Ember pops her head back around the bush. "And I'm going to be gone a while!" she caramel-shouts. "Did I mention that? It's going to be an extremely lengthy pee."
She vanishes again, and Chester refocuses. Neither his joke nor Ember's interruption have dented Holds-the-Fire's distress. In fact, she's fanning herself now with a hand. (Some tiny voice notes that if she had to pick up a mannerism from Ember, at least she picked the most adorable possible one.) The orange strengthens, messy and roiling.
Chester, too, feels anxiety build. This is textbook Ember (yet more of their bleedthrough, apparently). This is where it's his job to prod her, pop the bubble, vent the fear. But he knows he can't. Visions of Chryssy dance behind his eyes, along with the whispering temptation of wrapping Holds-the-Fire around his finger. All he has to do is speak up, and he can fix everything, and she'll love him, and all it will cost is that he'll never again know if she would have gotten there on her own.
He clenches his jaw, gut twisting. He can't .
Her orange finally breaks—into pink, then red. Chester freezes—then realizes it's self-directed, and then realizes that's no better than her being mad at him.

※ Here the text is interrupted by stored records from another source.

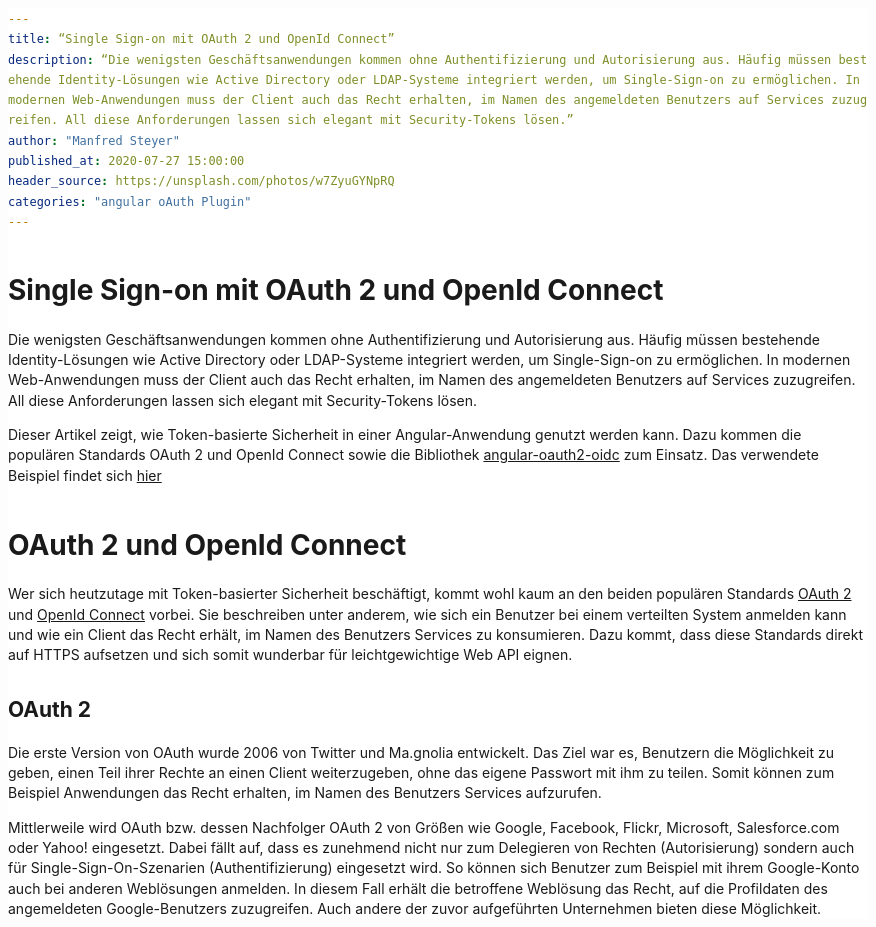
 ```yaml
---
title: “Single Sign-on mit OAuth 2 und OpenId Connect”
description: “Die wenigsten Geschäftsanwendungen kommen ohne Authentifizierung und Autorisierung aus. Häufig müssen bestehende Identity-Lösungen wie Active Directory oder LDAP-Systeme integriert werden, um Single-Sign-on zu ermöglichen. In modernen Web-Anwendungen muss der Client auch das Recht erhalten, im Namen des angemeldeten Benutzers auf Services zuzugreifen. All diese Anforderungen lassen sich elegant mit Security-Tokens lösen.”
author: "Manfred Steyer"
published_at: 2020-07-27 15:00:00
header_source: https://unsplash.com/photos/w7ZyuGYNpRQ
categories: "angular oAuth Plugin"
---
```


# Single Sign-on mit OAuth 2 und OpenId Connect

Die wenigsten Geschäftsanwendungen kommen ohne Authentifizierung und Autorisierung aus. Häufig müssen bestehende Identity-Lösungen wie Active Directory oder LDAP-Systeme integriert werden, um Single-Sign-on zu ermöglichen. In modernen Web-Anwendungen muss der Client auch das Recht erhalten, im Namen des angemeldeten Benutzers auf Services zuzugreifen. All diese Anforderungen lassen sich elegant mit Security-Tokens lösen.

Dieser Artikel zeigt, wie Token-basierte Sicherheit in einer Angular-Anwendung genutzt werden kann. Dazu kommen die populären Standards OAuth 2 und OpenId Connect  sowie die Bibliothek [angular-oauth2-oidc](https://www.npmjs.com/package/angular-oauth2-oidc) zum Einsatz. Das verwendete Beispiel findet sich [hier](https://github.com/manfredsteyer/oauth2-oidc-demo)

# OAuth 2 und OpenId Connect

Wer sich heutzutage mit Token-basierter Sicherheit beschäftigt, kommt wohl kaum an den beiden populären Standards [OAuth 2](https://oauth.net/2/) und [OpenId Connect](http://openid.net/connect/) vorbei. Sie beschreiben unter anderem, wie sich ein Benutzer bei einem verteilten System anmelden kann und wie ein Client das Recht erhält, im Namen des Benutzers Services zu konsumieren. Dazu kommt, dass diese Standards direkt auf HTTPS aufsetzen und sich somit wunderbar für leichtgewichtige Web API eignen.

## OAuth 2

Die erste Version von OAuth wurde 2006 von Twitter und Ma.gnolia entwickelt. Das Ziel war es, Benutzern die Möglichkeit zu geben, einen Teil ihrer Rechte an einen Client weiterzugeben, ohne das eigene Passwort mit ihm zu teilen. Somit können zum Beispiel Anwendungen das Recht erhalten, im Namen des Benutzers Services aufzurufen.

Mittlerweile wird OAuth bzw. dessen Nachfolger OAuth 2 von Größen wie Google, Facebook, Flickr, Microsoft, Salesforce.com oder Yahoo! eingesetzt. Dabei fällt auf, dass es zunehmend nicht nur zum Delegieren von Rechten (Autorisierung) sondern auch für Single-Sign-On-Szenarien (Authentifizierung) eingesetzt wird. So können sich Benutzer zum Beispiel mit ihrem Google-Konto auch bei anderen Weblösungen anmelden. In diesem Fall erhält die betroffene Weblösung das Recht, auf die Profildaten des angemeldeten Google-Benutzers zuzugreifen. Auch andere der zuvor aufgeführten Unternehmen bieten diese Möglichkeit.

She turns away, simmering in fury at herself, and abruptly drops down into a ball, hugging her knees and rocking. The red bleeds into pain, but her teeth are clenched this time—letting off a tight hiss that sounds more like a distant rattlesnake than a sob.
Every voice in Chester's head is screaming at him to intervene and become history's worst monster. His resolve cracks. She's hurting .
No. Comforting her is over the line.
An odd acceptance settles over Chester as she rocks back and forth. She's not ready. They'll probably see each other again in the future, but if a full week together didn't fix this, he has no idea how much time apart a full repair will take. If he just accepts things are over, he can do her a final kindness and let it rest there.
… Okay, maybe he'll allow himself one question.
He walks slowly, deliberately, over to her side, and lowers himself to sit on the dirt alongside her. "Listen," he says, fighting to keep his emotions neutral despite his longing to comfort her—not certain whether it's alright to even let her see that. "I know I hurt you, back at the beginning, back at the boulder. If you don't want to talk, that's alright. I don't care what Ember says."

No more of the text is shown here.